Input: Begin
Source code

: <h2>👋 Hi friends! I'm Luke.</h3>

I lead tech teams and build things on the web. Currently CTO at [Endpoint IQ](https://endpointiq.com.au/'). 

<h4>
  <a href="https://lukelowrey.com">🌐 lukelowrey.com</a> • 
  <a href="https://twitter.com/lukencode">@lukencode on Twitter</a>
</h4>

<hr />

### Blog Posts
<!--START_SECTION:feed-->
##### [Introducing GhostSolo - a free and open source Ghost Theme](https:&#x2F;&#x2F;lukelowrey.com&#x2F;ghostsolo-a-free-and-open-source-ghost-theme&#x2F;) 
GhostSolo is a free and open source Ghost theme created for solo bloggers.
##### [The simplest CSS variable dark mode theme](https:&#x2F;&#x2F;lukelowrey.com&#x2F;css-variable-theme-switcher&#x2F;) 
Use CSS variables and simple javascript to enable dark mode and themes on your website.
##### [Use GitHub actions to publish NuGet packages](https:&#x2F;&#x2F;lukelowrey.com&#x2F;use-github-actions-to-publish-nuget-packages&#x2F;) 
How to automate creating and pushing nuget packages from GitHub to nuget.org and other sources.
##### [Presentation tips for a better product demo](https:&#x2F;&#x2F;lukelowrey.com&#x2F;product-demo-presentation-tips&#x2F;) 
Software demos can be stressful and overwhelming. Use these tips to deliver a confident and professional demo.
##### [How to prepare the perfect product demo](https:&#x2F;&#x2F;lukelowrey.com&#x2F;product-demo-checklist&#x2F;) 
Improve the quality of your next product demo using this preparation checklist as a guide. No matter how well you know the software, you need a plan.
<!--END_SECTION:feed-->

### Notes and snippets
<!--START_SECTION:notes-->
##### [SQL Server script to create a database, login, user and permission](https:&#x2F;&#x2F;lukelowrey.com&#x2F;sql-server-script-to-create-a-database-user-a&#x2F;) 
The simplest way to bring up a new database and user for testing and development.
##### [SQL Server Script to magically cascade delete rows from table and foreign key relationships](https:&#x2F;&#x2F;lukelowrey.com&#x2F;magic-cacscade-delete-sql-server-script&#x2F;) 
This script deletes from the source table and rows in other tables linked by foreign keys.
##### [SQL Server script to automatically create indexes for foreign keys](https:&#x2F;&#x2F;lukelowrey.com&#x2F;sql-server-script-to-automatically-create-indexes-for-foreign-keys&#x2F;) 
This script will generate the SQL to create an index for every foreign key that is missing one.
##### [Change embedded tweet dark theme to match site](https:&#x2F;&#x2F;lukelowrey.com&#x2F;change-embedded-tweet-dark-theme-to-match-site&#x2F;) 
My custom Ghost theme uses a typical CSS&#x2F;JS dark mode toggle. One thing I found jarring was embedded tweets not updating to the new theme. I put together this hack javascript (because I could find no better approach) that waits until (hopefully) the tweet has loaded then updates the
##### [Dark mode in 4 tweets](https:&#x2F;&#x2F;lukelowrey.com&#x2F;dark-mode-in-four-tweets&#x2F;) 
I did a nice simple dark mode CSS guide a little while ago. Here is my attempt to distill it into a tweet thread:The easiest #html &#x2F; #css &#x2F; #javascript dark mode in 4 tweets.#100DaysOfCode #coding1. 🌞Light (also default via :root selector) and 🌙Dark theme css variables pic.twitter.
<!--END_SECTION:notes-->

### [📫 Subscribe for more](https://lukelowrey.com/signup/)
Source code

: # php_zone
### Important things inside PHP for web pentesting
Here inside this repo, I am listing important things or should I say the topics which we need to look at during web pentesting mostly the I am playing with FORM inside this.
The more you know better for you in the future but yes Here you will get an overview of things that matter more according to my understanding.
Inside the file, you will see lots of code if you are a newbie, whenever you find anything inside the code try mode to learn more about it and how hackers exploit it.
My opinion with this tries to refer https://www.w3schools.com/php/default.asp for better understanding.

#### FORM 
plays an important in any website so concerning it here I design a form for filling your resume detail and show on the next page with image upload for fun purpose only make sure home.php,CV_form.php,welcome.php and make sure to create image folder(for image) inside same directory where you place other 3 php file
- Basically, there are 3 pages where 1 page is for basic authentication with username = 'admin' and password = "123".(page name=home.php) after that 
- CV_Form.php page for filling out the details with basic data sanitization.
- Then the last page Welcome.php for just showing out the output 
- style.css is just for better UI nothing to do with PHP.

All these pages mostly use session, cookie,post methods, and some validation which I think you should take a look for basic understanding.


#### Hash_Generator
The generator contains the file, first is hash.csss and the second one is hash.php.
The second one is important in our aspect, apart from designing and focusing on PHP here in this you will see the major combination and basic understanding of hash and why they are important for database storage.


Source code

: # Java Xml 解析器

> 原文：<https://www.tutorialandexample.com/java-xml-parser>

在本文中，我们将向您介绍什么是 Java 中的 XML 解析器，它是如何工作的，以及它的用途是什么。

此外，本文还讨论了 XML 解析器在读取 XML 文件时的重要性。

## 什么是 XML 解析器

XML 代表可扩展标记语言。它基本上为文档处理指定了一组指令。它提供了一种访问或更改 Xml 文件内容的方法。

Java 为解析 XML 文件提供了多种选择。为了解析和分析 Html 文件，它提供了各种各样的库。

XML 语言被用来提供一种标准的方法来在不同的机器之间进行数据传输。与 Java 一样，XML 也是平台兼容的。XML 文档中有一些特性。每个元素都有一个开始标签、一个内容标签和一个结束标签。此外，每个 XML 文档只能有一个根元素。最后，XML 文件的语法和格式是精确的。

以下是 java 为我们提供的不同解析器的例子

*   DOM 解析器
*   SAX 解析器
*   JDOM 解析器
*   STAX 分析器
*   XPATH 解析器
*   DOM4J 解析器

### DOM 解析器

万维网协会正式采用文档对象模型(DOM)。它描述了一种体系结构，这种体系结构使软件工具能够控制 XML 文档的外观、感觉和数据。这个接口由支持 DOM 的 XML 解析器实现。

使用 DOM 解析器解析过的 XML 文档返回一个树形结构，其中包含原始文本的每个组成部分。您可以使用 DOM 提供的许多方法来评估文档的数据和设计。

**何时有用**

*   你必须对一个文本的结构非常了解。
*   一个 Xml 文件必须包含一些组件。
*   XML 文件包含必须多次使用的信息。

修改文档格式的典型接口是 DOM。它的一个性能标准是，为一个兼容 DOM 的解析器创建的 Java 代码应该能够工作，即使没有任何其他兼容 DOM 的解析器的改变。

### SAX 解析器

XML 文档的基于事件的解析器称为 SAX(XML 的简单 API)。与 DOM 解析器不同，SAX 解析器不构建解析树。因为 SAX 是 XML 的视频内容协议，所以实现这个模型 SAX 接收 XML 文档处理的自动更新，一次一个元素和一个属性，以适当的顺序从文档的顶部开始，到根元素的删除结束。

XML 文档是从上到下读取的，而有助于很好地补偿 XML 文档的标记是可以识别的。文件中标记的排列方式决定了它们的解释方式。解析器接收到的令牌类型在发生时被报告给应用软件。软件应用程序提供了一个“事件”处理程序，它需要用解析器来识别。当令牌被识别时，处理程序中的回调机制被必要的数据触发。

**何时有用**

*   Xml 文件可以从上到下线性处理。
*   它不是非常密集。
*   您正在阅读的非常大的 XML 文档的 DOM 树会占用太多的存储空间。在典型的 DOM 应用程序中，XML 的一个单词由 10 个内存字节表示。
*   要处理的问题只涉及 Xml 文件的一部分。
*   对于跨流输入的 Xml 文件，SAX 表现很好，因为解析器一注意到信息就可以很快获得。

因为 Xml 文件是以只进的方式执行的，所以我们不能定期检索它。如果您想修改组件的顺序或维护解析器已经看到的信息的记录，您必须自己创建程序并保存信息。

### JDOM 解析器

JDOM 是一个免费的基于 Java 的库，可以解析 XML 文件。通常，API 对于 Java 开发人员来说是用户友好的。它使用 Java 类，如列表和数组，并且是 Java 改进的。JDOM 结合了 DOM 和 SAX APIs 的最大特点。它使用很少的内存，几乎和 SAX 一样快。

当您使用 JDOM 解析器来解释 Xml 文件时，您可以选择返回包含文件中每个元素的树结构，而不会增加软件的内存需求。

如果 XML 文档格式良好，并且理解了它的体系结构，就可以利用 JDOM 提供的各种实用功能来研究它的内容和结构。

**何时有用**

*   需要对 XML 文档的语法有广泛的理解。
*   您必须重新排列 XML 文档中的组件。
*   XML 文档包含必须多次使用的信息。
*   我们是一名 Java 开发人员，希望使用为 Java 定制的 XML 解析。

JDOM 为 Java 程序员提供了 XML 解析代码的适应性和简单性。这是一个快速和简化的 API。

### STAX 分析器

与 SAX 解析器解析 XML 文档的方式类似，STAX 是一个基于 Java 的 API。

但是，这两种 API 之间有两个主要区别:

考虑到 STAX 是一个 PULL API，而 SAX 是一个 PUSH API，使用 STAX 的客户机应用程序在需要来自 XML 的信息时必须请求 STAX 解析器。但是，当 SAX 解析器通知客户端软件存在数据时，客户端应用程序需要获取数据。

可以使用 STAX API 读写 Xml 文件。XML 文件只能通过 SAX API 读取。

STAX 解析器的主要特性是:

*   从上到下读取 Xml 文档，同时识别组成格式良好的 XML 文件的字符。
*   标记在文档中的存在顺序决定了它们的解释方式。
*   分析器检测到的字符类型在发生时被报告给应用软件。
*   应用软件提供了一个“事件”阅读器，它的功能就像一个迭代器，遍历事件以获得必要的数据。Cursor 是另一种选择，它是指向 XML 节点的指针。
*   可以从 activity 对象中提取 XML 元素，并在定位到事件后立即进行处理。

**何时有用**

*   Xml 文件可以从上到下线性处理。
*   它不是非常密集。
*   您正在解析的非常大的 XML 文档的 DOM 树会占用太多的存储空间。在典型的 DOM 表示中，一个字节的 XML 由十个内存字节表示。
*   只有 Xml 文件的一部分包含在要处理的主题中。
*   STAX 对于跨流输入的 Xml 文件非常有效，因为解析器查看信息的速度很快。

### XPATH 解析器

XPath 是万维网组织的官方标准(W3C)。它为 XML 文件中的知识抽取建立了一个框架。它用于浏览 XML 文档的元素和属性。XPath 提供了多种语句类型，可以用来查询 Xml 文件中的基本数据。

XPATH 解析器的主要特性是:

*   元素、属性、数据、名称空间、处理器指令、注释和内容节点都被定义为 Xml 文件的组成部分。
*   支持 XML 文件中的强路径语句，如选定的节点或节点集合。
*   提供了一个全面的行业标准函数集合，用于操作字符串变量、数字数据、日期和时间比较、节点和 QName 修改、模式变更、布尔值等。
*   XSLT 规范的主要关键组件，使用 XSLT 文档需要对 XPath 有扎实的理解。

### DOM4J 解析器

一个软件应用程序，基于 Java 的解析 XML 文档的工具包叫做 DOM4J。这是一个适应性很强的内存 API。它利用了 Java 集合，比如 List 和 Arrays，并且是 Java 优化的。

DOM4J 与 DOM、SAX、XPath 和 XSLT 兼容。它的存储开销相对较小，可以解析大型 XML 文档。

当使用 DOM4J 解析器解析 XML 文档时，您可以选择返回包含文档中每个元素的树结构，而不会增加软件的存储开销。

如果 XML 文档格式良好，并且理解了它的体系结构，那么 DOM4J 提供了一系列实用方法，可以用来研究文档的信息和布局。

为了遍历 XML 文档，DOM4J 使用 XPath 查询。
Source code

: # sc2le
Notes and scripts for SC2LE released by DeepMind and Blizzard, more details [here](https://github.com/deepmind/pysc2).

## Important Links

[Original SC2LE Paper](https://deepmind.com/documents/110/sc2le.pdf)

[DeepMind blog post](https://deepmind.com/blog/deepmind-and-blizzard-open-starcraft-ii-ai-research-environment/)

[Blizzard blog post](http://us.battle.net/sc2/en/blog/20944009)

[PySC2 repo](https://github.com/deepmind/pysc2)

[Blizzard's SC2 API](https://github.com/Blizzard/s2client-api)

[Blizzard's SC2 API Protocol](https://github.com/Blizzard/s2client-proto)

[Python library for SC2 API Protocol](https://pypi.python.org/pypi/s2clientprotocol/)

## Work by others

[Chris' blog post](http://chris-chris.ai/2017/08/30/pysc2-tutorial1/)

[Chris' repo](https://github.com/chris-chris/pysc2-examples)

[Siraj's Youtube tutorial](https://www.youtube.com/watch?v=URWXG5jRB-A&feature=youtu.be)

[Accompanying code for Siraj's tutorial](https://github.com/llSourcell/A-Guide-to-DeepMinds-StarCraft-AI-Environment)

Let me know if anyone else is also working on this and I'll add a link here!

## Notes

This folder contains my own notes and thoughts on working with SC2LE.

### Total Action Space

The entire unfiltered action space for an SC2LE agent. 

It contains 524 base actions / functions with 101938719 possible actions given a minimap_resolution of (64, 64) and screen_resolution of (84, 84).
Input: End
Exercise brief: Each line of the records that contains the string "embedded" must be copied.

Response to this exercise:
##### [Change embedded tweet dark theme to match site](https:&#x2F;&#x2F;lukelowrey.com&#x2F;change-embedded-tweet-dark-theme-to-match-site&#x2F;) 
My custom Ghost theme uses a typical CSS&#x2F;JS dark mode toggle. One thing I found jarring was embedded tweets not updating to the new theme. I put together this hack javascript (because I could find no better approach) that waits until (hopefully) the tweet has loaded then updates the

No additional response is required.